┌────────
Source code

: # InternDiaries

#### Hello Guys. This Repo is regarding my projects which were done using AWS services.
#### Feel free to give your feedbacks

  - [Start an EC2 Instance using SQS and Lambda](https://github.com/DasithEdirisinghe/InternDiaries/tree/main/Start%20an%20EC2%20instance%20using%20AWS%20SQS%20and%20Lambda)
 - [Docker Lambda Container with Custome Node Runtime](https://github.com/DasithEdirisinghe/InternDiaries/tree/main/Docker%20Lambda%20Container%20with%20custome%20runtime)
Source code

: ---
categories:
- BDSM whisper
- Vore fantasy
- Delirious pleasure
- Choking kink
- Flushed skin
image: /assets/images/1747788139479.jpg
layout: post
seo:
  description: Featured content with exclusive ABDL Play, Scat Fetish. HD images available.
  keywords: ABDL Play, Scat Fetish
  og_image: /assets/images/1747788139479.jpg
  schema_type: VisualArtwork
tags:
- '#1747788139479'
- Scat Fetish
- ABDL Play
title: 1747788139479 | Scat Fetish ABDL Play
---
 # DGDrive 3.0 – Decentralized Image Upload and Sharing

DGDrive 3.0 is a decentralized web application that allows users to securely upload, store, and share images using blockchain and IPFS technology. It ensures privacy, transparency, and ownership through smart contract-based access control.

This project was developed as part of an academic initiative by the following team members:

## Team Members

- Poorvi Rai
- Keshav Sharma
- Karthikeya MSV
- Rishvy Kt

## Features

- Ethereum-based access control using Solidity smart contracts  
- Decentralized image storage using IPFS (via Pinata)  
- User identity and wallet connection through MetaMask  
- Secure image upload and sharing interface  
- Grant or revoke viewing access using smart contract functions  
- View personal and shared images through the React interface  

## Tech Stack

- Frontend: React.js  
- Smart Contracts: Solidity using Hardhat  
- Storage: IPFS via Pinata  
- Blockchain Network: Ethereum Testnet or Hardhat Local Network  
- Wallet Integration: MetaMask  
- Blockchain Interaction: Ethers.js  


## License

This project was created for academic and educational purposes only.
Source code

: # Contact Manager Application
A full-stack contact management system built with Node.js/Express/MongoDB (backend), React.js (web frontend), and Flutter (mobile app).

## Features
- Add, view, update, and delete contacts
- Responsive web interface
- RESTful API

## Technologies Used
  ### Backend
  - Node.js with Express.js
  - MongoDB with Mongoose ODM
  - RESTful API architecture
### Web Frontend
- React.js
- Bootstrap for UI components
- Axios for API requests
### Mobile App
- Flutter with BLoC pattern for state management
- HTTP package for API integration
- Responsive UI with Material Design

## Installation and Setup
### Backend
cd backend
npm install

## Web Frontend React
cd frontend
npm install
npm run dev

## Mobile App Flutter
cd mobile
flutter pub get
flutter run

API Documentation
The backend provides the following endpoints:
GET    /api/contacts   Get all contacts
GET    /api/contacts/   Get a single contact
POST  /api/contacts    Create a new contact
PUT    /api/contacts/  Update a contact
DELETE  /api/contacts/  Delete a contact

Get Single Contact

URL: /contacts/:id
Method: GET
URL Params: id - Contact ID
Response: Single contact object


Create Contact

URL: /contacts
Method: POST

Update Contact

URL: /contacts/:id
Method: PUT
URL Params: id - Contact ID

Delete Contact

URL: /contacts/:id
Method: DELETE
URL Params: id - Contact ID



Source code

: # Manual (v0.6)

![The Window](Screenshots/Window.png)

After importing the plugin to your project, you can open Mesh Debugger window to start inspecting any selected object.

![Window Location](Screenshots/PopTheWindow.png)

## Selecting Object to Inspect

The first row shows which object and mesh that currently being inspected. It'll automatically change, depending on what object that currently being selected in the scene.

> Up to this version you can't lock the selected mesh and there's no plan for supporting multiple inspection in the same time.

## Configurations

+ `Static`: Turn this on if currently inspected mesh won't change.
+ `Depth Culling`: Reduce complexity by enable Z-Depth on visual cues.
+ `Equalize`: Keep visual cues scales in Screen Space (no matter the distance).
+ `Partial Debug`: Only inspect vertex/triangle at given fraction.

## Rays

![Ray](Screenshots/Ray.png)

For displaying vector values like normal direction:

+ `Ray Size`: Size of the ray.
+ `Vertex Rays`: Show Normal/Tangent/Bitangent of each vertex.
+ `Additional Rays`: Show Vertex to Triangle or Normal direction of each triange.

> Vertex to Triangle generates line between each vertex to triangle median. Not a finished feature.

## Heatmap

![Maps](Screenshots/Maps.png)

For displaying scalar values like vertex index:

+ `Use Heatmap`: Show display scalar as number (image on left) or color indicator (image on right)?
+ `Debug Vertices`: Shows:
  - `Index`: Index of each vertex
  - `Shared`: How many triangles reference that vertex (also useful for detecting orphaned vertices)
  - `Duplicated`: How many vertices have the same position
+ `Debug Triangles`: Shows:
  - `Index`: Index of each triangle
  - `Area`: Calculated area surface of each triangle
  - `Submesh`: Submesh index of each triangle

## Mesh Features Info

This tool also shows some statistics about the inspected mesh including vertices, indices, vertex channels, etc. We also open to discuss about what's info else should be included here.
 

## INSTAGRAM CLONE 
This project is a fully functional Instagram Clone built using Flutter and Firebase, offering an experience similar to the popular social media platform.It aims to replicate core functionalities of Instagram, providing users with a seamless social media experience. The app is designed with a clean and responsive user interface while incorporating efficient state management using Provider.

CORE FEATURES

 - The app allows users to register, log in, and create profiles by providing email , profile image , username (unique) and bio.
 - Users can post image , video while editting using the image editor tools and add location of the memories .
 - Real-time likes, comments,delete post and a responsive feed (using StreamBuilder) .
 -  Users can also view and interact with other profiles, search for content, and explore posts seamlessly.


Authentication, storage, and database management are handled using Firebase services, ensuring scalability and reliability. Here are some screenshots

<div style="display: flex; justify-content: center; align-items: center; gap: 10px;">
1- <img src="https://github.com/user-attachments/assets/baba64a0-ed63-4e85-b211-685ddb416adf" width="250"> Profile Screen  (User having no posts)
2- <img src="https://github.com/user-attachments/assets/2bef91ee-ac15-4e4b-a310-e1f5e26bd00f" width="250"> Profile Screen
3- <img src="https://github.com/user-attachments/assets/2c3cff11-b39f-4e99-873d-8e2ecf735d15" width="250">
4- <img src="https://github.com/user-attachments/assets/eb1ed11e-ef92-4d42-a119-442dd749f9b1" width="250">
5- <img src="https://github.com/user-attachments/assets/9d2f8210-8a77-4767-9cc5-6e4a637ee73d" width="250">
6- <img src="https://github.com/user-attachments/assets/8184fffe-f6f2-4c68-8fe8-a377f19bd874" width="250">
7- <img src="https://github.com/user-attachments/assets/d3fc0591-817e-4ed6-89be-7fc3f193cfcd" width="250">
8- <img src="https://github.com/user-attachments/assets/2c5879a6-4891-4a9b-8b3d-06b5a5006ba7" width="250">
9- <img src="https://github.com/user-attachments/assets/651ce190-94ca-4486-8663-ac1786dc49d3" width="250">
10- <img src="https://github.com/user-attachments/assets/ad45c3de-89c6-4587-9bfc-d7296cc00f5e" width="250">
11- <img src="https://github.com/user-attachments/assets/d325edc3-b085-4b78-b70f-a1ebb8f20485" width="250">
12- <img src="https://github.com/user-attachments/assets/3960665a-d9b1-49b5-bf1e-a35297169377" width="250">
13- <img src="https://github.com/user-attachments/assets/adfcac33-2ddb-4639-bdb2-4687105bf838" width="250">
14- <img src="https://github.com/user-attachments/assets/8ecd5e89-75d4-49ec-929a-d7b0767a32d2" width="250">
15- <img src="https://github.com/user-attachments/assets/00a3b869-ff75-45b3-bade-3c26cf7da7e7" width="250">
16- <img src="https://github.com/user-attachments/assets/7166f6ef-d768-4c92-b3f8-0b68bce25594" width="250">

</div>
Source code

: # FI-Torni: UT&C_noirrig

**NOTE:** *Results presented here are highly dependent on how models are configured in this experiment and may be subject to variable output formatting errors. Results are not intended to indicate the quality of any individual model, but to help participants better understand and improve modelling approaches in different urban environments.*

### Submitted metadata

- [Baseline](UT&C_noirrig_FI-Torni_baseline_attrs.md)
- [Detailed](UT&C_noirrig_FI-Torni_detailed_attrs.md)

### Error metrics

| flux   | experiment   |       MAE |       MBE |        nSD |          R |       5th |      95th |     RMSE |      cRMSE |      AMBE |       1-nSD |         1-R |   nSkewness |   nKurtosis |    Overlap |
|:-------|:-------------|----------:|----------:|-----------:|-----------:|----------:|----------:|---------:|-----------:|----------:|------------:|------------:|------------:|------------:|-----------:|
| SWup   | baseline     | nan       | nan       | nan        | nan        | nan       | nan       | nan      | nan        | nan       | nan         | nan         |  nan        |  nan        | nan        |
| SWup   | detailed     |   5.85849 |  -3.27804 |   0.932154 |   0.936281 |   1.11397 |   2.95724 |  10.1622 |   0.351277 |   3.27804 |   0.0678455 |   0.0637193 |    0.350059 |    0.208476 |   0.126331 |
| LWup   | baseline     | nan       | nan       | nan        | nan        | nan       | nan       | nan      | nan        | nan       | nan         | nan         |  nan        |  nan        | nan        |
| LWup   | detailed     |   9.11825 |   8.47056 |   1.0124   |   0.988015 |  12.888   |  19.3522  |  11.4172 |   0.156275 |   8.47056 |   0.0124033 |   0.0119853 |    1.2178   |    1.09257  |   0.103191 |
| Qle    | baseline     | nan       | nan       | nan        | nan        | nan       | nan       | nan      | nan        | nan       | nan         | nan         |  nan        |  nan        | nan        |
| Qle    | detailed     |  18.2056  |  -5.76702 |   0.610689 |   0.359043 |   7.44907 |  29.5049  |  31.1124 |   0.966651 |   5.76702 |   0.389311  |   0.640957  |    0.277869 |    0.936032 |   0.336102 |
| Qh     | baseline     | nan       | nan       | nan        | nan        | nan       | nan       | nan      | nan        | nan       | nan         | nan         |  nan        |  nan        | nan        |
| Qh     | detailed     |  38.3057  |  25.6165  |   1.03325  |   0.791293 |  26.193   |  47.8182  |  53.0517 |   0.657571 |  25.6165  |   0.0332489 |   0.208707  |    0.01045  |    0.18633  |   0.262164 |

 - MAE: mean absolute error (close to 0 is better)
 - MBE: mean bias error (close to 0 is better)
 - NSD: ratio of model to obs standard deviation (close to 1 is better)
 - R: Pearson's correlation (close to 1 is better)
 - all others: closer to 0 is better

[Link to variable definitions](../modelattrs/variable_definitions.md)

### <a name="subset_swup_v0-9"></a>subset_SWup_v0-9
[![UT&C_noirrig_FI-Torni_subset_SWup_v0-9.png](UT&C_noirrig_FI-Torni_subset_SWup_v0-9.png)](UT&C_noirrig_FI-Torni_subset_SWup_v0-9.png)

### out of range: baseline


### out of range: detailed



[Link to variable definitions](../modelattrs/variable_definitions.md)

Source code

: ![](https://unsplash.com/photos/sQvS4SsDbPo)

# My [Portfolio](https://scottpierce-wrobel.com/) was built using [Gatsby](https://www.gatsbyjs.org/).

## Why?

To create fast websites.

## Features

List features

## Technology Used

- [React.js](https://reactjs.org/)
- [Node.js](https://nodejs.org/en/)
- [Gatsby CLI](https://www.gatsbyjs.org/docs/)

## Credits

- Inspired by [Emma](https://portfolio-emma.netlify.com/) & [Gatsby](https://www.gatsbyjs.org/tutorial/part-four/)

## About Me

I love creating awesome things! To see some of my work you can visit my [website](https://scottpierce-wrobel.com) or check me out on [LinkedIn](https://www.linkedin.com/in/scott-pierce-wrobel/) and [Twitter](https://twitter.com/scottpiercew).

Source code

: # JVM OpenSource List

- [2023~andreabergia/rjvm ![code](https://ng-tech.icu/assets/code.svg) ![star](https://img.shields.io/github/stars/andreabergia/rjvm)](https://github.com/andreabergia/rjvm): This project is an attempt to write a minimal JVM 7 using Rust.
└────────
**WORK REQUIRED:** From the entries above, pull out each line that includes "many".

**ANSWER TO THIS EXERCISE:**
  - `Shared`: How many triangles reference that vertex (also useful for detecting orphaned vertices)
  - `Duplicated`: How many vertices have the same position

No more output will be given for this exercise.